Он с достоинством поклонился Варваре Петровне и не вымолвил
слова (правда, ему ничего и не оставалось более). Он так и хотел было совсем
уже выйти, но не утерпел и подошел к Дарье Павловне. Та, кажется, это
предчувствовала, потому что тотчас же сама, вся в испуге, начала говорить, как
бы спеша предупредить его:
– Пожалуйста, Степан Трофимович, ради бога, ничего не
говорите, – начала она горячею скороговоркой, с болезненным выражением лица и
поспешно протягивая ему руку, – будьте уверены, что я вас всё так же уважаю… и
всё так же ценю и… думайте обо мне тоже хорошо, Степан Трофимович, и я буду
очень, очень это ценить…
Степан Трофимович низко, низко ей поклонился.

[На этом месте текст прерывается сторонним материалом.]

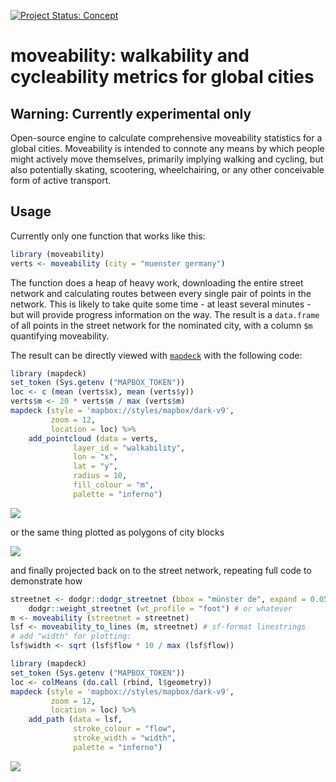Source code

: <!-- README.md is generated from README.Rmd. Please edit that file -->

[![Project Status:
Concept](http://www.repostatus.org/badges/latest/concept.svg)](http://www.repostatus.org/#concept)

# moveability: walkability and cycleability metrics for global cities

## Warning: Currently experimental only

Open-source engine to calculate comprehensive moveability statistics for
a global cities. Moveability is intended to connote any means by which
people might actively move themselves, primarily implying walking and
cycling, but also potentially skating, scootering, wheelchairing, or any
other conceivable form of active transport.

## Usage

Currently only one function that works like this:

``` r
library (moveability)
verts <- moveability (city = "muenster germany")
```

The function does a heap of heavy work, downloading the entire street
network and calculating routes between every single pair of points in
the network. This is likely to take quite some time - at least several
minutes - but will provide progress information on the way. The result
is a `data.frame` of all points in the street network for the nominated
city, with a column `$m` quantifying moveability.

The result can be directly viewed with
[`mapdeck`](https://github.com/SymbolixAU/mapdeck) with the following
code:

``` r
library (mapdeck)
set_token (Sys.getenv ("MAPBOX_TOKEN"))
loc <- c (mean (verts$x), mean (verts$y))
verts$m <- 20 * verts$m / max (verts$m)
mapdeck (style = 'mapbox://styles/mapbox/dark-v9',
         zoom = 12,
         location = loc) %>%
    add_pointcloud (data = verts,
              layer_id = "walkability",
              lon = "x",
              lat = "y",
              radius = 10,
              fill_colour = "m",
              palette = "inferno")
```

![](demo.png)

or the same thing plotted as polygons of city blocks

![](demo-polygons.png)

and finally projected back on to the street network, repeating full code
to demonstrate how

``` r
streetnet <- dodgr::dodgr_streetnet (bbox = "münster de", expand = 0.05) %>%
    dodgr::weight_streetnet (wt_profile = "foot") # or whatever
m <- moveability (streetnet = streetnet)
lsf <- moveability_to_lines (m, streetnet) # sf-format linestrings
# add "width" for plotting:
lsf$width <- sqrt (lsf$flow * 10 / max (lsf$flow))

library (mapdeck)
set_token (Sys.getenv ("MAPBOX_TOKEN"))
loc <- colMeans (do.call (rbind, l$geometry))
mapdeck (style = 'mapbox://styles/mapbox/dark-v9',
         zoom = 12,
         location = loc) %>%
    add_path (data = lsf,
              stroke_colour = "flow",
              stroke_width = "width",
              palette = "inferno")
```

![](demo-lines.png)
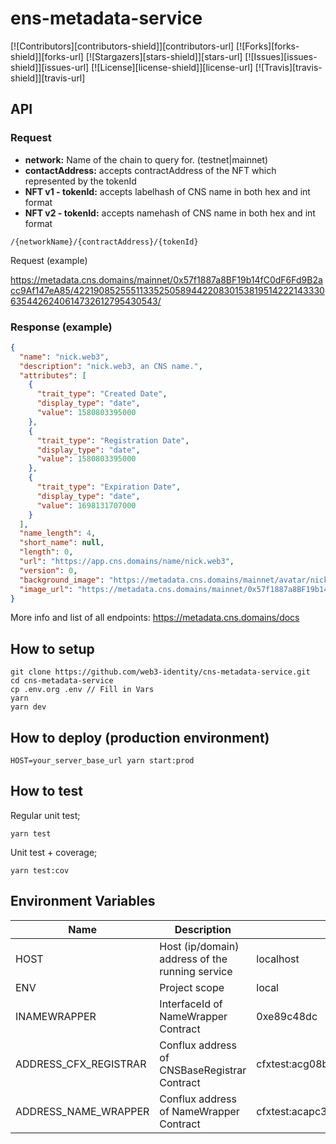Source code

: # ens-metadata-service

[![Contributors][contributors-shield]][contributors-url]
[![Forks][forks-shield]][forks-url]
[![Stargazers][stars-shield]][stars-url]
[![Issues][issues-shield]][issues-url]
[![License][license-shield]][license-url]
[![Travis][travis-shield]][travis-url]

## API


### Request
- __network:__ Name of the chain to query for. (testnet|mainnet)
- __contactAddress:__ accepts contractAddress of the NFT which represented by the tokenId
- __NFT v1 - tokenId:__ accepts labelhash of CNS name in both hex and int format
- __NFT v2 - tokenId:__ accepts namehash of CNS name in both hex and int format

```
/{networkName}/{contractAddress}/{tokenId}
```

Request (example)

https://metadata.cns.domains/mainnet/0x57f1887a8BF19b14fC0dF6Fd9B2acc9Af147eA85/42219085255511335250589442208301538195142221433306354426240614732612795430543/

### Response (example)

```json
{
  "name": "nick.web3",
  "description": "nick.web3, an CNS name.",
  "attributes": [
    {
      "trait_type": "Created Date",
      "display_type": "date",
      "value": 1580803395000
    },
    {
      "trait_type": "Registration Date",
      "display_type": "date",
      "value": 1580803395000
    },
    {
      "trait_type": "Expiration Date",
      "display_type": "date",
      "value": 1698131707000
    }
  ],
  "name_length": 4,
  "short_name": null,
  "length": 0,
  "url": "https://app.cns.domains/name/nick.web3",
  "version": 0,
  "background_image": "https://metadata.cns.domains/mainnet/avatar/nick.web3",
  "image_url": "https://metadata.cns.domains/mainnet/0x57f1887a8BF19b14fC0dF6Fd9B2acc9Af147eA85/0x5d5727cb0fb76e4944eafb88ec9a3cf0b3c9025a4b2f947729137c5d7f84f68f/image"
}

```

More info and list of all endpoints: https://metadata.cns.domains/docs


## How to setup

```
git clone https://github.com/web3-identity/cns-metadata-service.git
cd cns-metadata-service
cp .env.org .env // Fill in Vars
yarn
yarn dev
```


## How to deploy (production environment)

```
HOST=your_server_base_url yarn start:prod
```


## How to test

Regular unit test;
```
yarn test
```

Unit test + coverage;
```
yarn test:cov
```


## Environment Variables

| Name | Description | Default value | Options |
| ---- | ----------- | ------------- | ------- |
| HOST | Host (ip/domain) address of the running service | localhost | - | No |
| ENV | Project scope | local | local/prod |
| INAMEWRAPPER | InterfaceId of NameWrapper Contract | 0xe89c48dc | - |
| ADDRESS_CFX_REGISTRAR | Conflux address of CNSBaseRegistrar Contract | cfxtest:acg08bujp0kmsup1zk11c9mad7zd6648eynbcjtndm | - |
| ADDRESS_NAME_WRAPPER | Conflux address of NameWrapper Contract | cfxtest:acapc3y2j7atme3bawvaex18hs36tn40uu5h6j3mtu | - |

– Воля твоя, Дарья Павловна, ты знаешь, что во всем этом
деле твоя полная воля! Была и есть, и теперь и впредь, – веско заключила
Варвара Петровна.
– Ба, да и я теперь всё понимаю! – ударил себя по лбу Петр
Степанович. – Но… но в какое же положение я был поставлен после этого? Дарья
Павловна, пожалуйста, извините меня!.. Что ты наделал со мной после этого, а? –
обратился он к отцу.
– Pierre, ты бы мог со мной выражаться иначе, не правда ли,
друг мой? – совсем даже тихо промолвил Степан Трофимович.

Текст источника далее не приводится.